Data Acquisition Models
Applications typically control still-image acquisition devices through imaging APIs such as TWAIN or ISIS. For the most part, applications that use these APIs operate under the pull model of data acquisition. In the pull model, you locate and select a source of data. The application then uses the imaging API to acquire data from the device. In effect, the application pulls data from the device toward itself. The following figure illustrates the pull model of data acquisition.
Microsoft Still Image API supports the use of both the pull model and the push model of data acquisition. Using the push model, still image devices notify applications of their status. You then use the standard TWAIN or ISIS APIs to acquire data. The following figure shows the push model of data acquisition.
The advantage of the push model of data acquisition is that it significantly simplifies the user model. The user model is the manner in which the user interacts with the image capture system. Under the push model of image capture, you only need to activate the image capture device to initiate image capture. When the device is activated, it generates a push model event. This in turn causes the appropriate application to be launched, and, depending on the application, image capture to be initiated. If it is already running, you just need to select Rescan from the application's menu system to acquire more images.
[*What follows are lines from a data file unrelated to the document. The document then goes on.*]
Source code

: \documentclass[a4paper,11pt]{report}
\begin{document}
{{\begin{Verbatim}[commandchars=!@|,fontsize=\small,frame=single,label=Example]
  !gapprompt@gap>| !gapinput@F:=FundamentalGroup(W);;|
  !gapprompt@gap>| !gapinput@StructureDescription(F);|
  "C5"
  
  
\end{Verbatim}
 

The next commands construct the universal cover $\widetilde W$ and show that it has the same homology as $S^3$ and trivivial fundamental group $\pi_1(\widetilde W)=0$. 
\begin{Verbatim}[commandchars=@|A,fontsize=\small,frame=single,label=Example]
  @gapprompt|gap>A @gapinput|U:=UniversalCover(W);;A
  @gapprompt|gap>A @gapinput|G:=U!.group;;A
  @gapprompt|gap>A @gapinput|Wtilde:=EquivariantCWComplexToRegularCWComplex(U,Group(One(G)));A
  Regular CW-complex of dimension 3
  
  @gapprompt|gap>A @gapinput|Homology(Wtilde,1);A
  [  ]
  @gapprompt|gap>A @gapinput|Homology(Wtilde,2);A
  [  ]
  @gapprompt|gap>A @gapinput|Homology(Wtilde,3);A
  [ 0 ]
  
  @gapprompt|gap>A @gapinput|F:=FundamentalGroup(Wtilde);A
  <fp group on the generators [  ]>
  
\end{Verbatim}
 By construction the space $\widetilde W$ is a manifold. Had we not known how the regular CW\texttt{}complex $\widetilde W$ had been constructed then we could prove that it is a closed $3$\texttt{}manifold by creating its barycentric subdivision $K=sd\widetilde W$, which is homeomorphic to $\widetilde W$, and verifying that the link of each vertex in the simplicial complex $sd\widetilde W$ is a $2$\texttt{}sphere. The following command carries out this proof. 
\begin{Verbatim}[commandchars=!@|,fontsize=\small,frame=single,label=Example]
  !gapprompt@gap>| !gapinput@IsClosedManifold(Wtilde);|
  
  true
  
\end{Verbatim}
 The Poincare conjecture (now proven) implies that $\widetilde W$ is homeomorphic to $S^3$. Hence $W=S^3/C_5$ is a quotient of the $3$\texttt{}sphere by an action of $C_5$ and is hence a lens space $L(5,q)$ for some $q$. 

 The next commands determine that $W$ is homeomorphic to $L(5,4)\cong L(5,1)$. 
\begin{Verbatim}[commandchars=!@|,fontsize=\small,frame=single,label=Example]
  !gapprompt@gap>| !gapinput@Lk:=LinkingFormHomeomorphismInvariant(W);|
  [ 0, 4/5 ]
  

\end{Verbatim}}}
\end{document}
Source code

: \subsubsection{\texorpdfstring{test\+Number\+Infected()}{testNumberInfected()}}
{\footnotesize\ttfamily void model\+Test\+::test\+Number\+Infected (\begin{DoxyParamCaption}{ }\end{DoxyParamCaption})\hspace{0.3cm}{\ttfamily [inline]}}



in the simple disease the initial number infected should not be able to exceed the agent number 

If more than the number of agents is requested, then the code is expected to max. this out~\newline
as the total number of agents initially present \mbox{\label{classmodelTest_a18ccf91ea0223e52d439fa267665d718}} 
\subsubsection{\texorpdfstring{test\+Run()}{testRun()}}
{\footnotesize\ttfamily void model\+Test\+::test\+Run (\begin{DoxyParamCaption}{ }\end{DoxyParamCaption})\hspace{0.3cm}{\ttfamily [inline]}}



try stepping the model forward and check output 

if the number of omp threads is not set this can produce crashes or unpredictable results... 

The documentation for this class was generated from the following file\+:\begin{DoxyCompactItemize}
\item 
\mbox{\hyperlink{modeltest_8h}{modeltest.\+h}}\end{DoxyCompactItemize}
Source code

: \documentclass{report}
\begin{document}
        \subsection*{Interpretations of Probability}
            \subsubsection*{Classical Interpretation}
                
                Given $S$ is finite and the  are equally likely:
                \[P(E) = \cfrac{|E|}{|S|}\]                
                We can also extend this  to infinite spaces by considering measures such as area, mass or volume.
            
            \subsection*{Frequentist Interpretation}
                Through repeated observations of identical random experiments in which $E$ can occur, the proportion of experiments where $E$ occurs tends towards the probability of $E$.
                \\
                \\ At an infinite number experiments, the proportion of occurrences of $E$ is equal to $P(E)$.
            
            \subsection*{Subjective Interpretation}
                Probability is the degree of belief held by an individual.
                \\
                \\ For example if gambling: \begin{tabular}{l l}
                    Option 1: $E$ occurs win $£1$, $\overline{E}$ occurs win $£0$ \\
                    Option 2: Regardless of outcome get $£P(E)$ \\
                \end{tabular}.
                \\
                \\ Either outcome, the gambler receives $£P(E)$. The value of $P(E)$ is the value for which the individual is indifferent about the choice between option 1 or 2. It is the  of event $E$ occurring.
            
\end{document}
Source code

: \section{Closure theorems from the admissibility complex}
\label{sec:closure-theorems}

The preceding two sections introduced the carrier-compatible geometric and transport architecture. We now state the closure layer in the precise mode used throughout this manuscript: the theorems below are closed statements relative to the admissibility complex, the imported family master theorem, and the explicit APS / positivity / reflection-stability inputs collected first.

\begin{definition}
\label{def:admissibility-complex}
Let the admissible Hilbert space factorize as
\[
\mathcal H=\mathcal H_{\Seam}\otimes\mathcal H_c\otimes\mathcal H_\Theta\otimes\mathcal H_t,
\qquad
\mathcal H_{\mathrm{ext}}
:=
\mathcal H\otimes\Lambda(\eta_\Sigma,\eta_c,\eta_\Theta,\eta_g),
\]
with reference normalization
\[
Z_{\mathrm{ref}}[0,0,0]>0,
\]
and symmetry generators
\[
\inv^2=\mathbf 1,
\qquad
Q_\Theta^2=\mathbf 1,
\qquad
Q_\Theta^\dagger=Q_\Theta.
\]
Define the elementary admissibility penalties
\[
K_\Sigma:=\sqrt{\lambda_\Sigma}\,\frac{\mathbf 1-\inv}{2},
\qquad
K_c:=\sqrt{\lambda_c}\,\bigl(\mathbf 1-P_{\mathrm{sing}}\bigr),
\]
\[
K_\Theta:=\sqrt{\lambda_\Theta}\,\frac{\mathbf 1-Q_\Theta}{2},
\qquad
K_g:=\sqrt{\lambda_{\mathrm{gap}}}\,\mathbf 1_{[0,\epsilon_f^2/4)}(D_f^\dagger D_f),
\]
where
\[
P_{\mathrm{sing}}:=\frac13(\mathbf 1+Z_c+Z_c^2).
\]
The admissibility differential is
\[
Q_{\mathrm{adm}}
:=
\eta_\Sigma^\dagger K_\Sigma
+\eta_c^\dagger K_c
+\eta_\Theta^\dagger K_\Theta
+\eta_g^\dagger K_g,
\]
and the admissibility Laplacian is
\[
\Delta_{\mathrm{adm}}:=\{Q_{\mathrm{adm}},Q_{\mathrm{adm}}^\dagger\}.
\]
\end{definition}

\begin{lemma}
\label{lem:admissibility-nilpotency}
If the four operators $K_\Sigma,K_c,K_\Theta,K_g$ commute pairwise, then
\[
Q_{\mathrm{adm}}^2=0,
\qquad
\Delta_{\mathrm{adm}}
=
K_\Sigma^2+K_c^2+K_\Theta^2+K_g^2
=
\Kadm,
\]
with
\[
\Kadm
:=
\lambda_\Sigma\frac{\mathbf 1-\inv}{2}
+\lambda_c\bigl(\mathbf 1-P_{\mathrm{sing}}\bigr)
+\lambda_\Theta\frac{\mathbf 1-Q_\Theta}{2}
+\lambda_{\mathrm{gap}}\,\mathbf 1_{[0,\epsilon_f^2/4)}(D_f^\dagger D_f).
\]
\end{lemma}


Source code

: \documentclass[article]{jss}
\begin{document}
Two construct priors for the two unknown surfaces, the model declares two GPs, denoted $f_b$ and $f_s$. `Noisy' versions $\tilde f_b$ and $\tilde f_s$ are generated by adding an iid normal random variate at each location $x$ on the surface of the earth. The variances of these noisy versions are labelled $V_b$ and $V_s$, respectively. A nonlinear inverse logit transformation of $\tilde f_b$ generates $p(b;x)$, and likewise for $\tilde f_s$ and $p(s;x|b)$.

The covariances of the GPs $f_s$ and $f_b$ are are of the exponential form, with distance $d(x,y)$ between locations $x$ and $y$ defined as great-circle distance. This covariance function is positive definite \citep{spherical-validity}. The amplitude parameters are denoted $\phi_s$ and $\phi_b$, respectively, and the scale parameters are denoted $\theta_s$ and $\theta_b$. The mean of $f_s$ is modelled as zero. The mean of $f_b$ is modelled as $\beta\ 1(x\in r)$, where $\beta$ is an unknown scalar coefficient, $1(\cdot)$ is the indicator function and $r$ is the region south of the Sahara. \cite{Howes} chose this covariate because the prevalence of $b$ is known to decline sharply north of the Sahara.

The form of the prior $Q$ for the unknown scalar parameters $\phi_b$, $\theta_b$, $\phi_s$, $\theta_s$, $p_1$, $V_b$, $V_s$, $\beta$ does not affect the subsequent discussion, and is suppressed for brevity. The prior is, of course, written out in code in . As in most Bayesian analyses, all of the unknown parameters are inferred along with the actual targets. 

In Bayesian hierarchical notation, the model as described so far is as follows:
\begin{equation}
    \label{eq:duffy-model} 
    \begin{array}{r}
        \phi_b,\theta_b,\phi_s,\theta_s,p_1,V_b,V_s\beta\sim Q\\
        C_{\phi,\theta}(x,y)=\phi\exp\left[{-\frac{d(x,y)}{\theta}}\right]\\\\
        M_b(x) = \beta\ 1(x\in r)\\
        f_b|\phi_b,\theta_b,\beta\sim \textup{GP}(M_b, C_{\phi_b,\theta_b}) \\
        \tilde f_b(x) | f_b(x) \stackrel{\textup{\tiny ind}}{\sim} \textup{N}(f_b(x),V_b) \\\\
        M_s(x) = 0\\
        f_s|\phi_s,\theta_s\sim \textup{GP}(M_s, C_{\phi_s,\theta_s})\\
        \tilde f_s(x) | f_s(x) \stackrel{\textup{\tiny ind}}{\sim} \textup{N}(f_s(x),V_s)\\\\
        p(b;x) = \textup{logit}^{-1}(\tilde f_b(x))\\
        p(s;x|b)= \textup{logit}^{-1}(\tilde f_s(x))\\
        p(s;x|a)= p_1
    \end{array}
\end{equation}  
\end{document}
This simplified user model enables developers to create hardware and software combinations that operate much more intuitively. For example, a kiosk for creating security badges has a very intuitive user model under the push model of data acquisition. You only need to step up to the kiosk and press a button on the digital camera or kiosk to take a picture for the badge. The kiosk's digital camera generates a device event. The device event in turn launches an application to acquire the data and produce the badge. The only action that you need take in the process is to press a button. Under the pull model of data acquisition, you would have had to interact with a graphical user interface (GUI).